Philip was fascinated by the stock market at an early age and began investing in his early teens, encouraged by his father.
He began work as an accountant but became disillusioned by all the regulations and red tape. In 1984 he became more involved with investments following his father’s retirement and started managing portfolios.

Initially his investment management was based upon fundamental analysis using his accountancy skills. However, with the advent of personal computers, he began to study technical analysis and Elliott Wave Theory in particular. He always felt there was something more, and in October 1989 a friend called and suggested he try a new piece of software called Genie Chartist (which developed into Tradeguider).

With the help of Tom Williams and attending seminars he began to understand how the markets really functioned. Philip has gained a thorough understanding of the Wyckoff VSA Principles and regularly features in Educational events offering bar by bar analysis using these principles to uncover the meal messages contained in the charts.
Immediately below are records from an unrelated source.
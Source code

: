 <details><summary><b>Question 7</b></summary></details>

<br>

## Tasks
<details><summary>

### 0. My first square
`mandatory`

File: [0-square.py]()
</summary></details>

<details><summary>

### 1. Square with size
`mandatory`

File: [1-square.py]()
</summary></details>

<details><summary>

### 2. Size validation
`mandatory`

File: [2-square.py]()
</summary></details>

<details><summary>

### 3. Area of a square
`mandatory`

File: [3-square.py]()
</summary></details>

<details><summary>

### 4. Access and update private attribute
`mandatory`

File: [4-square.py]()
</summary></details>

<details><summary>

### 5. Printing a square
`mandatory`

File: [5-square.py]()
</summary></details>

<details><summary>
His aim now is to share that knowledge with new users and help them to reach the level of understanding that he has achieved.
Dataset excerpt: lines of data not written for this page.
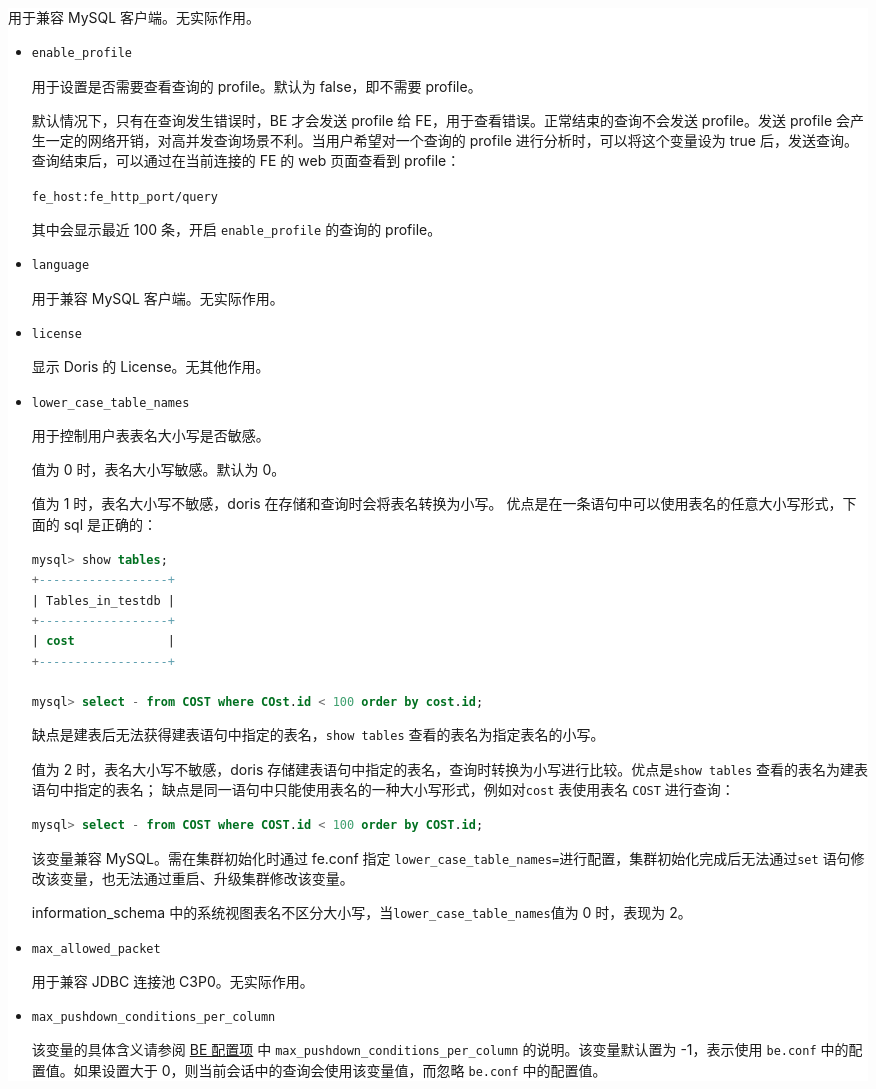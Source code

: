   用于兼容 MySQL 客户端。无实际作用。

- `enable_profile`

  用于设置是否需要查看查询的 profile。默认为 false，即不需要 profile。

  默认情况下，只有在查询发生错误时，BE 才会发送 profile 给 FE，用于查看错误。正常结束的查询不会发送 profile。发送 profile 会产生一定的网络开销，对高并发查询场景不利。当用户希望对一个查询的 profile 进行分析时，可以将这个变量设为 true 后，发送查询。查询结束后，可以通过在当前连接的 FE 的 web 页面查看到 profile：

  `fe_host:fe_http_port/query`

  其中会显示最近 100 条，开启 `enable_profile` 的查询的 profile。

- `language`

  用于兼容 MySQL 客户端。无实际作用。

- `license`

  显示 Doris 的 License。无其他作用。

- `lower_case_table_names`

  用于控制用户表表名大小写是否敏感。

  值为 0 时，表名大小写敏感。默认为 0。

  值为 1 时，表名大小写不敏感，doris 在存储和查询时会将表名转换为小写。
  优点是在一条语句中可以使用表名的任意大小写形式，下面的 sql 是正确的：

  ```sql
  mysql> show tables;  
  +------------------+
  | Tables_in_testdb |
  +------------------+
  | cost             |
  +------------------+
  
  mysql> select - from COST where COst.id < 100 order by cost.id;
  ```

  缺点是建表后无法获得建表语句中指定的表名，`show tables` 查看的表名为指定表名的小写。

  值为 2 时，表名大小写不敏感，doris 存储建表语句中指定的表名，查询时转换为小写进行比较。优点是`show tables` 查看的表名为建表语句中指定的表名；
  缺点是同一语句中只能使用表名的一种大小写形式，例如对`cost` 表使用表名 `COST` 进行查询：

  ```sql
  mysql> select - from COST where COST.id < 100 order by COST.id;
  ```

  该变量兼容 MySQL。需在集群初始化时通过 fe.conf 指定 `lower_case_table_names=`进行配置，集群初始化完成后无法通过`set` 语句修改该变量，也无法通过重启、升级集群修改该变量。

  information_schema 中的系统视图表名不区分大小写，当`lower_case_table_names`值为 0 时，表现为 2。

- `max_allowed_packet`

  用于兼容 JDBC 连接池 C3P0。无实际作用。

- `max_pushdown_conditions_per_column`

  该变量的具体含义请参阅 [BE 配置项](../../admin-manual/config/be-config) 中 `max_pushdown_conditions_per_column` 的说明。该变量默认置为 -1，表示使用 `be.conf` 中的配置值。如果设置大于 0，则当前会话中的查询会使用该变量值，而忽略 `be.conf` 中的配置值。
GH:  How did you first become involved in the financial markets and what led you to Volume Spread Analysis (VSA)?

PF:  I became interested in the late 1960s.  My father ran an investment company and a friend was also interested in shares.  I was too young to own shares directly so my father would buy shares and I would ‘own’ a portion of these.  I didn't really know anything about the markets at that time - I just thought that it was better than putting money in the bank.  It wasn't until 1973/4, when the market lost around 78% of its value in 18 months. It was then that I lost half of my savings, and came to realize that I had to learn what was going on.  I applied myself to the study of the markets and got involved with technical analysis.  After trying out various bits of software with only limited success, I was persuaded to try a program called Genie Chartist (the forerunner to TradeGuider). 
I liked what I saw: the program seemed straightforward in the sense that there was just a bar chart with volume activity displayed underneath. There were no indicators such as moving averages or stochastics.  It was based upon supply and demand, which I understood from economics. I thought this could be the answer. As a result of attending Tom Williams’ seminars I finally realized what was going on in the markets and decided to concentrate entirely on VSA.
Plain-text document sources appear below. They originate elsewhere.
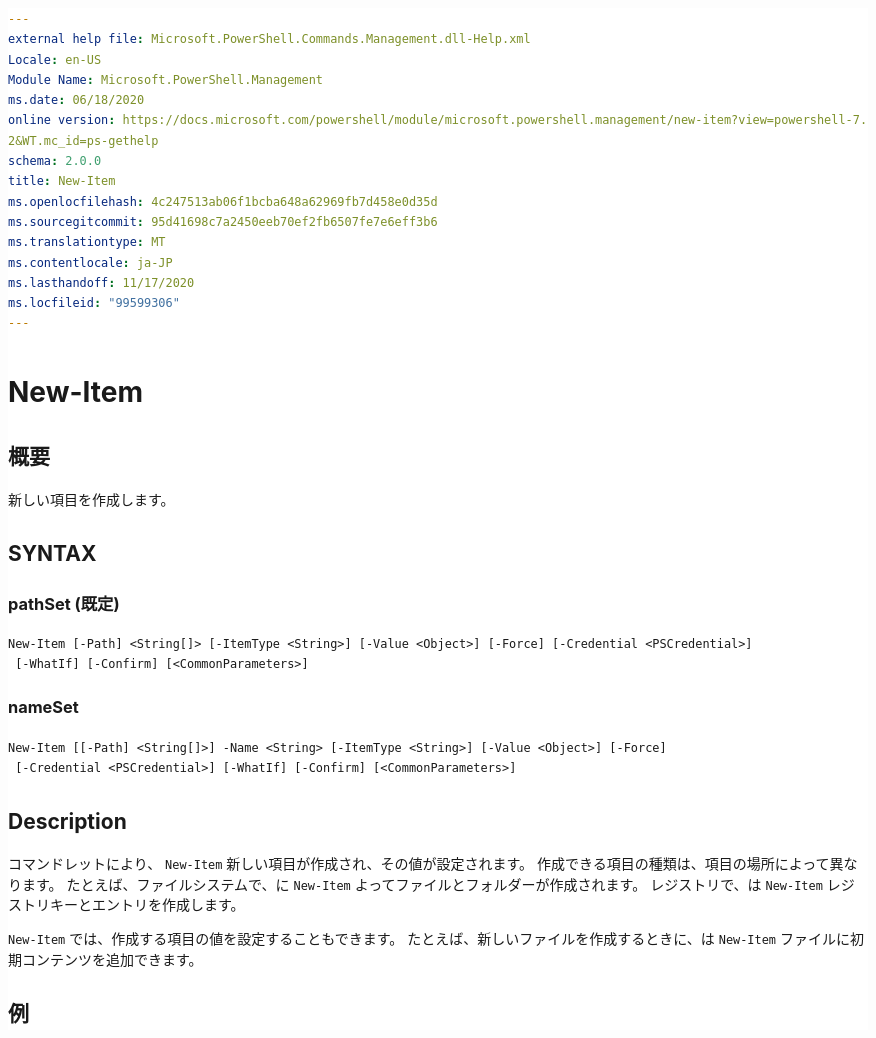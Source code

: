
 ```yaml
---
external help file: Microsoft.PowerShell.Commands.Management.dll-Help.xml
Locale: en-US
Module Name: Microsoft.PowerShell.Management
ms.date: 06/18/2020
online version: https://docs.microsoft.com/powershell/module/microsoft.powershell.management/new-item?view=powershell-7.2&WT.mc_id=ps-gethelp
schema: 2.0.0
title: New-Item
ms.openlocfilehash: 4c247513ab06f1bcba648a62969fb7d458e0d35d
ms.sourcegitcommit: 95d41698c7a2450eeb70ef2fb6507fe7e6eff3b6
ms.translationtype: MT
ms.contentlocale: ja-JP
ms.lasthandoff: 11/17/2020
ms.locfileid: "99599306"
---
```

# New-Item

## 概要
新しい項目を作成します。

## SYNTAX

### pathSet (既定)

```
New-Item [-Path] <String[]> [-ItemType <String>] [-Value <Object>] [-Force] [-Credential <PSCredential>]
 [-WhatIf] [-Confirm] [<CommonParameters>]
```

### nameSet

```
New-Item [[-Path] <String[]>] -Name <String> [-ItemType <String>] [-Value <Object>] [-Force]
 [-Credential <PSCredential>] [-WhatIf] [-Confirm] [<CommonParameters>]
```

## Description

コマンドレットにより、 `New-Item` 新しい項目が作成され、その値が設定されます。 作成できる項目の種類は、項目の場所によって異なります。 たとえば、ファイルシステムで、に `New-Item` よってファイルとフォルダーが作成されます。 レジストリで、は `New-Item` レジストリキーとエントリを作成します。

`New-Item` では、作成する項目の値を設定することもできます。 たとえば、新しいファイルを作成するときに、は `New-Item` ファイルに初期コンテンツを追加できます。

## 例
GH:  What do you think is the difference, if there is one, between standard technical analysis, which obviously looks at the price, and VSA?

PF:  VSA tells you what is happening in real time; and if you analyze the background you should gain a picture of the general trend of the market. I know of no other system or method of technical analysis that will do that reliably.

GH:  Until you found Tom Williams did you have any other mentors?

PF:  No. In a business where it is notoriously difficult to find a really reliable system - the Holy Grail, if you will - I would say Tom was the first and only person whom I actually trusted.  You have to accept that as an investor or trader you are going to make losses. Even the professionals do. 

GH:  How do you explain your success with VSA for over 20 years?

PF:  I think it was when I ceased looking at bars in just one dimension.  If I saw a down bar with very, very high volume I thought that it must mean that buying was coming in, especially if the bar closed off its low. But the most important point I was missing was that there would also be lots of selling on the same bar. I was tending to look at the bar in one dimension, not two. In fact, you shouldn’t be buying on a bar like that because often there is too much selling present for prices to go up. The selling could swamp the buying and take prices lower still.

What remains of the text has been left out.